Your task:
Among the records below, find each line bearing the word "statement" and copy it.

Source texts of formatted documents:

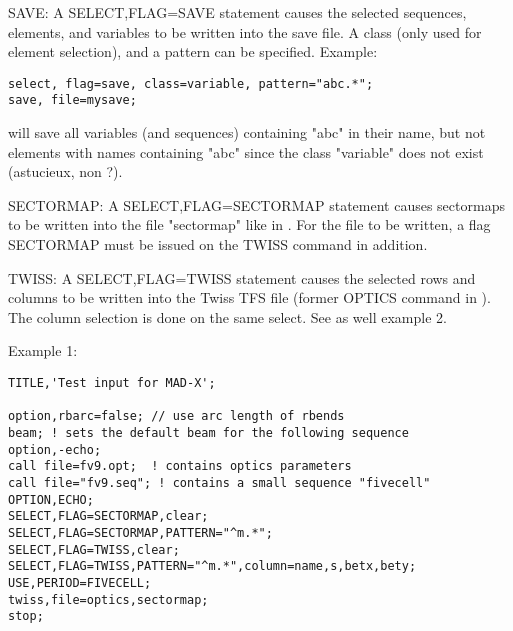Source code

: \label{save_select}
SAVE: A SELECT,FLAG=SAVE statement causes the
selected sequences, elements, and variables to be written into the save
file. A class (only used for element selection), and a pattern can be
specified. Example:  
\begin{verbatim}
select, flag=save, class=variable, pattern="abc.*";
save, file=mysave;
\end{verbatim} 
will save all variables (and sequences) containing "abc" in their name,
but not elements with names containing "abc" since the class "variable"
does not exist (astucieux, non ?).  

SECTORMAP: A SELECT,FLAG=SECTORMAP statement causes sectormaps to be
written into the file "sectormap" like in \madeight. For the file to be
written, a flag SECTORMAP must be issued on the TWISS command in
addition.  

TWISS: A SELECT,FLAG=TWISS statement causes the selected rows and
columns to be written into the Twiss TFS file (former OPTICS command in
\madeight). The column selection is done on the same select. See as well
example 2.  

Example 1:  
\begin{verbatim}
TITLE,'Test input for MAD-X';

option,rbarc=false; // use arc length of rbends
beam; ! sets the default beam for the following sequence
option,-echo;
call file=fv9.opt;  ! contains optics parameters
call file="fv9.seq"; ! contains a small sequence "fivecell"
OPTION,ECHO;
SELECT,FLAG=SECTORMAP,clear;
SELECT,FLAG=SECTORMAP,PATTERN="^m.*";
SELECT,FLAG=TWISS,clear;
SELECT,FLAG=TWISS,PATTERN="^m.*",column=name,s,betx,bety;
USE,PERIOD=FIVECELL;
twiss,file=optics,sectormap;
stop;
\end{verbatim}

---

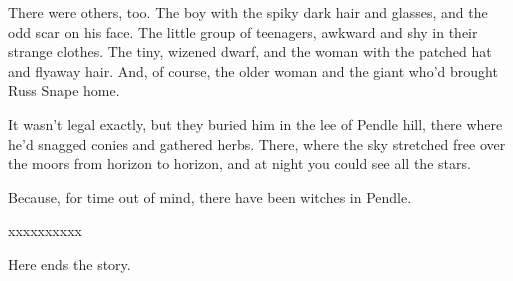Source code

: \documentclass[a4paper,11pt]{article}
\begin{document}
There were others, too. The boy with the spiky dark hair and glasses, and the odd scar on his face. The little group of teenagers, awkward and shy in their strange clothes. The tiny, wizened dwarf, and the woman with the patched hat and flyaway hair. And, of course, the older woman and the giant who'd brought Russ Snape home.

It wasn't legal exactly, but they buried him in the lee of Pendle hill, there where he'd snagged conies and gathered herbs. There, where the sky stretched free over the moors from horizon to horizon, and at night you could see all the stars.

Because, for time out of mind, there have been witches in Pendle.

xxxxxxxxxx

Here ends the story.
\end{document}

Result for this task:
SAVE: A SELECT,FLAG=SAVE statement causes the
SECTORMAP: A SELECT,FLAG=SECTORMAP statement causes sectormaps to be
TWISS: A SELECT,FLAG=TWISS statement causes the selected rows and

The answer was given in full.